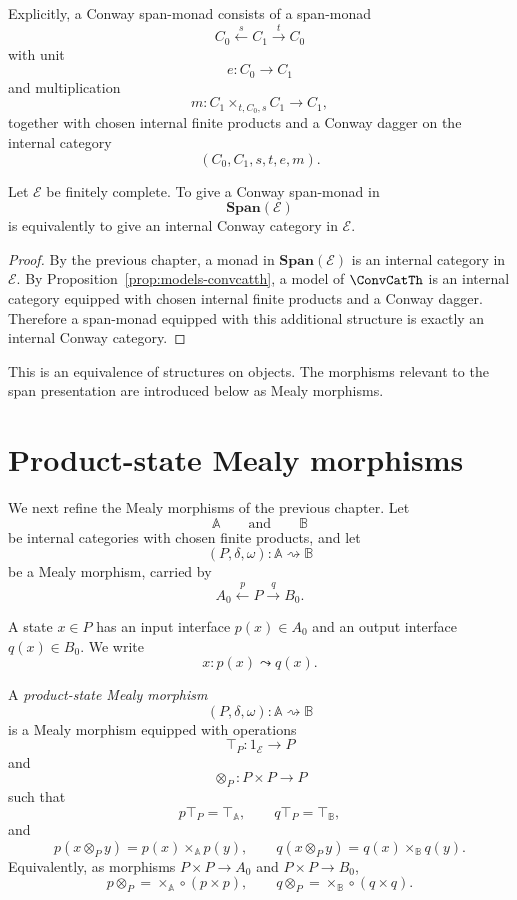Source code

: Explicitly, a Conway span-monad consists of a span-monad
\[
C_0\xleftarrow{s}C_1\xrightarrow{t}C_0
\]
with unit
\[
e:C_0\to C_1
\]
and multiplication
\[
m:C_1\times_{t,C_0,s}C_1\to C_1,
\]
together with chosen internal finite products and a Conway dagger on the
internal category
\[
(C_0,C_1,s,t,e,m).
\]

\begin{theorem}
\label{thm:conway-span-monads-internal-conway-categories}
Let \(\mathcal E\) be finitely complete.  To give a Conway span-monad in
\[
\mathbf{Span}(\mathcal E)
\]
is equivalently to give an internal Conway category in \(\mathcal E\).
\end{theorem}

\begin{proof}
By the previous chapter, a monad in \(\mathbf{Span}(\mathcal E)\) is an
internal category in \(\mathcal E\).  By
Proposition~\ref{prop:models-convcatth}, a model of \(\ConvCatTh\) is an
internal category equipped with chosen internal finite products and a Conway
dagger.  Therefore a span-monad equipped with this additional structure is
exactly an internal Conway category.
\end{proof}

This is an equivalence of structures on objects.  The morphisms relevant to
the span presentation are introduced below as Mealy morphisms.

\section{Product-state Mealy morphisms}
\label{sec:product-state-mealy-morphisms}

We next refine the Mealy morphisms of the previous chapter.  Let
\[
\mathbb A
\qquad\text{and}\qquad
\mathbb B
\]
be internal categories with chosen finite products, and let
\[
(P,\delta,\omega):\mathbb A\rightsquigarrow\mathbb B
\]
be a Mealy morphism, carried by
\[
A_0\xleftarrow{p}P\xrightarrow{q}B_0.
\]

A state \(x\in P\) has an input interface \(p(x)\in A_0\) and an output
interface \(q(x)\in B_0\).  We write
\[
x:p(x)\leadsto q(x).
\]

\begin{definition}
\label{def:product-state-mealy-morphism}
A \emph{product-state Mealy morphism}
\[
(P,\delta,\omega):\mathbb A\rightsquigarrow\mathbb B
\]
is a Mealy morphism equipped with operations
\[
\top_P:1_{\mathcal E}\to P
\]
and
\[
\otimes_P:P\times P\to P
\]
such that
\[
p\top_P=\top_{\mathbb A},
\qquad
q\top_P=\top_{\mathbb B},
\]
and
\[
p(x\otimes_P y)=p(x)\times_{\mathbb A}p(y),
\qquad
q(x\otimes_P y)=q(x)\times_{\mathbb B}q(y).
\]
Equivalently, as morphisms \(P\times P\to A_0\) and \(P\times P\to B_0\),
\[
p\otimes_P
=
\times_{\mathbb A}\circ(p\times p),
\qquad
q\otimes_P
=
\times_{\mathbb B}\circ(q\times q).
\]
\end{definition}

....

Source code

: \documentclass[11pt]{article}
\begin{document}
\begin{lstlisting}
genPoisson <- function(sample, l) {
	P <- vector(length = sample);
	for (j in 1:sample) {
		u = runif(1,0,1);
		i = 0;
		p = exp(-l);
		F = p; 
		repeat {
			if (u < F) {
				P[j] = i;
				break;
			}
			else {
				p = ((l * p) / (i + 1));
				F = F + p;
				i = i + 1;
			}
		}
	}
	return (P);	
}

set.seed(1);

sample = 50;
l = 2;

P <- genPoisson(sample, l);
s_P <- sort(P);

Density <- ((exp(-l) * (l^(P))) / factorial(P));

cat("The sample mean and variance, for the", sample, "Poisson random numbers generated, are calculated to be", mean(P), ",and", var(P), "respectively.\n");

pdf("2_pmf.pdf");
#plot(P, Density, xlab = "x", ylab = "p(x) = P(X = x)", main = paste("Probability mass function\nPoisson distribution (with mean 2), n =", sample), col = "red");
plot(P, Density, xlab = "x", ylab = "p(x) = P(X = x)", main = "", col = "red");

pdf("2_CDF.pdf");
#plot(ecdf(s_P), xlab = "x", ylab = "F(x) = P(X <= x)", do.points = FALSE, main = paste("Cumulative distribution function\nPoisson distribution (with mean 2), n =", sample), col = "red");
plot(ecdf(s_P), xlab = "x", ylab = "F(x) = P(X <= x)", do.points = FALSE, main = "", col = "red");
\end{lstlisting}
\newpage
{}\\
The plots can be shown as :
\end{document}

....

- **Exercise prompt**: In the preceding material, find each line holding the word "dagger" and copy it out.

- **Expected output**:
together with chosen internal finite products and a Conway dagger on the
dagger.  Therefore a span-monad equipped with this additional structure is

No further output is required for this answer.